SSAS roles - OR rather than AND

2
votes

we are using SSAS 2008. We have a data related permissions issue. We are successfully able to apply SSAS roles to an incoming user's (Active Directory [AD]) context. i.e. the results returned are based on the user's SSAS role and limit the data returned from a dimension based on the role.

As far as I am aware, you can apply multiple roles to a user so that dimensions take the relevant role and limits it's results - however this condition is applied as an intersection (i.e. an AND) - is it able to be applied as a union (i.e. an OR)

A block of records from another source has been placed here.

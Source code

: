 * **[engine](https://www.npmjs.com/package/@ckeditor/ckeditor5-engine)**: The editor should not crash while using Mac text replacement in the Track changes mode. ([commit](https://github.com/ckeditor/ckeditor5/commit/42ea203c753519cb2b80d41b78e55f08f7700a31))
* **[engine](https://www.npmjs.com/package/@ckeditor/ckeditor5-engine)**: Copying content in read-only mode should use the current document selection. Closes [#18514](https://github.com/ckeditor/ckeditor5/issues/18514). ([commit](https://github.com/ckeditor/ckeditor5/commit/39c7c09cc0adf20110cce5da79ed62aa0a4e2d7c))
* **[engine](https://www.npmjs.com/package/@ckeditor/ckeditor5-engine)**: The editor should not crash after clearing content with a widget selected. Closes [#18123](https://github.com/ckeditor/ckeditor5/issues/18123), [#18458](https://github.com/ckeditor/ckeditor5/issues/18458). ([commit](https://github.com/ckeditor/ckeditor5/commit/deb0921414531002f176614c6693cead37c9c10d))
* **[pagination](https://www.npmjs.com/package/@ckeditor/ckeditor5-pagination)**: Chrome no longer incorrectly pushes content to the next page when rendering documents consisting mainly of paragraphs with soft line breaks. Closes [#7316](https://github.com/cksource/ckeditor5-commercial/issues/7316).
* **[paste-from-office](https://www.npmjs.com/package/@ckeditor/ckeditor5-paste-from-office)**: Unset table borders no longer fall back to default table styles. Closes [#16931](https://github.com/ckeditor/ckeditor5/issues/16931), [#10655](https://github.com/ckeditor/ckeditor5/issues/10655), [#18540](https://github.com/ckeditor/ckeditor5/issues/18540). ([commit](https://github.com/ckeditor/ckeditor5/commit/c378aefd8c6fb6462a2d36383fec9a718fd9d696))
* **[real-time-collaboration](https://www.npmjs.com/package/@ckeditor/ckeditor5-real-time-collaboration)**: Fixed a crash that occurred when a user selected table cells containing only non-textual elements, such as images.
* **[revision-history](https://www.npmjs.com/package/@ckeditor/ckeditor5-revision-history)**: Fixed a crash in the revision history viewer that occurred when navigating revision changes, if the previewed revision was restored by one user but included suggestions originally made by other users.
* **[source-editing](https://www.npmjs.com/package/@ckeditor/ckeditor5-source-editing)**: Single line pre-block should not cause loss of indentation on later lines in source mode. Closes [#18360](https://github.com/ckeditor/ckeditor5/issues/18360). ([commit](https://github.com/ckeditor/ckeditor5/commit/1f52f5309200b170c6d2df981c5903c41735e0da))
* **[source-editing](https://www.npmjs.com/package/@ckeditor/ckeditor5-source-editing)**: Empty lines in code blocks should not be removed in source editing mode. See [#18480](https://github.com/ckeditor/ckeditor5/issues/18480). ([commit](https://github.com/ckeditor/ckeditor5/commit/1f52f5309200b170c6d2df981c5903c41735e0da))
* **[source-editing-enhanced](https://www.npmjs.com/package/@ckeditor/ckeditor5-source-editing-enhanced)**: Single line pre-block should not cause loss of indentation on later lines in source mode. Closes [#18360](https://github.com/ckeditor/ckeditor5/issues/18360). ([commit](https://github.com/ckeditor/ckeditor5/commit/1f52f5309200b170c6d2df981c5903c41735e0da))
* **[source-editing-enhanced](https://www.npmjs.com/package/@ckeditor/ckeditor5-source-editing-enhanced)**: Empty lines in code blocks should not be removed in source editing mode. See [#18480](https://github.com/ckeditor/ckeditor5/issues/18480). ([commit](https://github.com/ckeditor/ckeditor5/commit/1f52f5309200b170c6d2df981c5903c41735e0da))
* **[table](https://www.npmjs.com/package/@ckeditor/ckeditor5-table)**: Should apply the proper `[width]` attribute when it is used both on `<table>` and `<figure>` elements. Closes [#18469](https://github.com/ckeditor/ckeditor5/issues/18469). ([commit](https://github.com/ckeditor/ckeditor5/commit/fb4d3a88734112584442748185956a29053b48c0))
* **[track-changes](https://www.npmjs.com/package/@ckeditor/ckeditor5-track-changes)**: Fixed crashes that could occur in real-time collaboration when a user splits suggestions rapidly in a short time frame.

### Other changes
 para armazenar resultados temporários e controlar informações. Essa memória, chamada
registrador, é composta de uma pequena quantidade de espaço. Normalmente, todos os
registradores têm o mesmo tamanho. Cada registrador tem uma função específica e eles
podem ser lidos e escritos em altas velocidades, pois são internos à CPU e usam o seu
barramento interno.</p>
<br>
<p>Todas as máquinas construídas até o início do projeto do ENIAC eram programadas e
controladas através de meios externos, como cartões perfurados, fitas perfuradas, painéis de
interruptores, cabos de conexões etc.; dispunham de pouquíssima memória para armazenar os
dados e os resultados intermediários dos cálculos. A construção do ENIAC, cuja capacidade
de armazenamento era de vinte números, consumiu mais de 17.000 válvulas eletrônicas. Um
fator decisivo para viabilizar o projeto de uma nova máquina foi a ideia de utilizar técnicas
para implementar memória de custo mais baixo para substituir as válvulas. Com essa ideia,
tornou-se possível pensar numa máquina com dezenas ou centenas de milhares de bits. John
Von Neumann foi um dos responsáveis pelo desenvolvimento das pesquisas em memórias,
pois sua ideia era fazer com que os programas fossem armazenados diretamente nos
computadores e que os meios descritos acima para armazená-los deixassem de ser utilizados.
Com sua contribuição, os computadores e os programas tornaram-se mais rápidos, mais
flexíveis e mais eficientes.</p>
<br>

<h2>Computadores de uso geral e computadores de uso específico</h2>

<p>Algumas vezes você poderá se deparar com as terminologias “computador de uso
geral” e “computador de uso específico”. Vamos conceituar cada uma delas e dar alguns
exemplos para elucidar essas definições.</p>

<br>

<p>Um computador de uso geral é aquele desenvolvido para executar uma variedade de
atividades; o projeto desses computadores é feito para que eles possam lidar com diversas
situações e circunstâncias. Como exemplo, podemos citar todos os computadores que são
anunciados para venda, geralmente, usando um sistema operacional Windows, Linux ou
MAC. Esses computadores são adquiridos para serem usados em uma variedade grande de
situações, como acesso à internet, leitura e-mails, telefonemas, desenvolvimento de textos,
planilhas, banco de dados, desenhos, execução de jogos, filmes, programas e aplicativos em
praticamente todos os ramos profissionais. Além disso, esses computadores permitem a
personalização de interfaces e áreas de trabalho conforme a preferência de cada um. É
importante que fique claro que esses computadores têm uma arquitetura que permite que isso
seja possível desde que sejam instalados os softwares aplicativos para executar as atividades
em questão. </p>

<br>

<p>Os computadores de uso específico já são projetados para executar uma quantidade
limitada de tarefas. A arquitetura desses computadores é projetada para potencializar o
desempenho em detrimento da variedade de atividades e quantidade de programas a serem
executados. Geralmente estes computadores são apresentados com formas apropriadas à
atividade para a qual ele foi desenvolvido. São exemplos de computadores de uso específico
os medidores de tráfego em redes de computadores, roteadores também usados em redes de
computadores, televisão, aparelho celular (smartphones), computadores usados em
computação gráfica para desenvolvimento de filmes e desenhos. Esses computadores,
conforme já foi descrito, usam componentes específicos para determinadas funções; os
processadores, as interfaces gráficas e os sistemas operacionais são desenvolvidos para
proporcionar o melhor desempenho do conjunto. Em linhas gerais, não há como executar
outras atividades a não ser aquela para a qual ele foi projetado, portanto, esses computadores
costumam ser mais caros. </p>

There are a couple of things to note.
- we are accessing our cube via Excel, so relying on the above intelligence within some MDX is not necessarily achievable because the user can query on any dimension (some may be limited by role while others not)
- we have toyed with the idea of having two cubes coupled with two different userIds (in different AD groups) per user; the user would extract data from Excel depending on the data they would like to see (and hence the cube they would be querying); this is messy because we would like the users results all wrapped up in one resultset rather than two separate ones

Has anyone experienced and/or a resolution to the above - is it possible - is there an alternative ?

3
active-directoryssasrolesdimensions

3 Answers

1
votes

You can add the Roles property to a SSAS connection string that hold a comma-delimited list of database roles to be evaluated. Only the roles applied in that list will then be applied by the server.

Data Source=localhost;Initial Catalog=MySSASDb;Roles=RoleA,RoleB
1
votes

If you need a OR condition on 2 dimensions, you can add another dimension with 2 levels being the same level of the 2 initial dimension:

For instance, you want to limit the role to [Country].[France] or [Currency].[USD], then you can add a [CountryThenCurrency] dimension and allow the 2 following paths: [CountryThenCurrency].[France].[*] and [CountryThenCurrency].[*].[USD]

In other words: add dimensions in order to be able all your OR conditions in a single dimension.

0
votes

I have been searching for a solution for this problem and found a great article of Chris Webb.

http://cwebbbi.wordpress.com/2011/12/22/replacing-cell-security-with-dimension-security/

The idea is to create a junk dimension named DIM_Security and put all distinct combination of both dimensions in there. Now via an MDX expression you get the UNION of all Members having either dimension1 = 'allowedvalue' or dimension2 = 'allowedvalue', thus you have OR permissions.

Moreover Webb explains how to do this with dynamic security.

Not copying all the MDX as the original post is several pages long with many screenhots and linked many times all over the web.